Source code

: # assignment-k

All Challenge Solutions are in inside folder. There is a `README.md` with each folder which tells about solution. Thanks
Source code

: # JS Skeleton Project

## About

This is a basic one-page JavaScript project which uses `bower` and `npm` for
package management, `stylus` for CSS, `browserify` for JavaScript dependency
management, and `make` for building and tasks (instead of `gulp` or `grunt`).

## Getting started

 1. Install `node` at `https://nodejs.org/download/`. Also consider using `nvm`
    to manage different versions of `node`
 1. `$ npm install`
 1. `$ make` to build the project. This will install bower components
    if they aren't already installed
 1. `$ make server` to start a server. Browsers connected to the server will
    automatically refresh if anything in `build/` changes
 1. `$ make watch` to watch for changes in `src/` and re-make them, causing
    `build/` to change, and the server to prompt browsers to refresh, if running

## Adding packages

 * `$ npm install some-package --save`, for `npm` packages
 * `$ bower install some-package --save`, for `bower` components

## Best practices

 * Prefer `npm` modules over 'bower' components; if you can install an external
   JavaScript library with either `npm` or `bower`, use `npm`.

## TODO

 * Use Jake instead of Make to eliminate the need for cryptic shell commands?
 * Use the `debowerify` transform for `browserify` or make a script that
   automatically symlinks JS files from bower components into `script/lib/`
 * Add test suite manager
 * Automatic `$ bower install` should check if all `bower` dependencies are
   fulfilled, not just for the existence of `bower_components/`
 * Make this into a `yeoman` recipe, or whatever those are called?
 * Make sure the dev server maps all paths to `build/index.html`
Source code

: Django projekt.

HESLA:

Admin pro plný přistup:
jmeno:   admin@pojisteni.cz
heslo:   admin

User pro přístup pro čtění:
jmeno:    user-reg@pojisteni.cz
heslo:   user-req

# TASK GOAL
Everything in the records above should be written out again exactly.

# SOLUTION TO THIS PROBLEM
Source code

: # assignment-k

All Challenge Solutions are in inside folder. There is a `README.md` with each folder which tells about solution. Thanks
Source code

: # JS Skeleton Project

## About

This is a basic one-page JavaScript project which uses `bower` and `npm` for
package management, `stylus` for CSS, `browserify` for JavaScript dependency
management, and `make` for building and tasks (instead of `gulp` or `grunt`).

## Getting started

 1. Install `node` at `https://nodejs.org/download/`. Also consider using `nvm`
    to manage different versions of `node`
 1. `$ npm install`
 1. `$ make` to build the project. This will install bower components
    if they aren't already installed
 1. `$ make server` to start a server. Browsers connected to the server will
    automatically refresh if anything in `build/` changes
 1. `$ make watch` to watch for changes in `src/` and re-make them, causing
    `build/` to change, and the server to prompt browsers to refresh, if running

## Adding packages

 * `$ npm install some-package --save`, for `npm` packages
 * `$ bower install some-package --save`, for `bower` components

## Best practices

 * Prefer `npm` modules over 'bower' components; if you can install an external
   JavaScript library with either `npm` or `bower`, use `npm`.

## TODO

 * Use Jake instead of Make to eliminate the need for cryptic shell commands?
 * Use the `debowerify` transform for `browserify` or make a script that
   automatically symlinks JS files from bower components into `script/lib/`
 * Add test suite manager
 * Automatic `$ bower install` should check if all `bower` dependencies are
   fulfilled, not just for the existence of `bower_components/`
 * Make this into a `yeoman` recipe, or whatever those are called?
 * Make sure the dev server maps all paths to `build/index.html`
Source code

: Django projekt.

HESLA:

Admin pro plný přistup:
jmeno:   admin@pojisteni.cz
heslo:   admin

User pro přístup pro čtění:
jmeno:    user-reg@pojisteni.cz
heslo:   user-req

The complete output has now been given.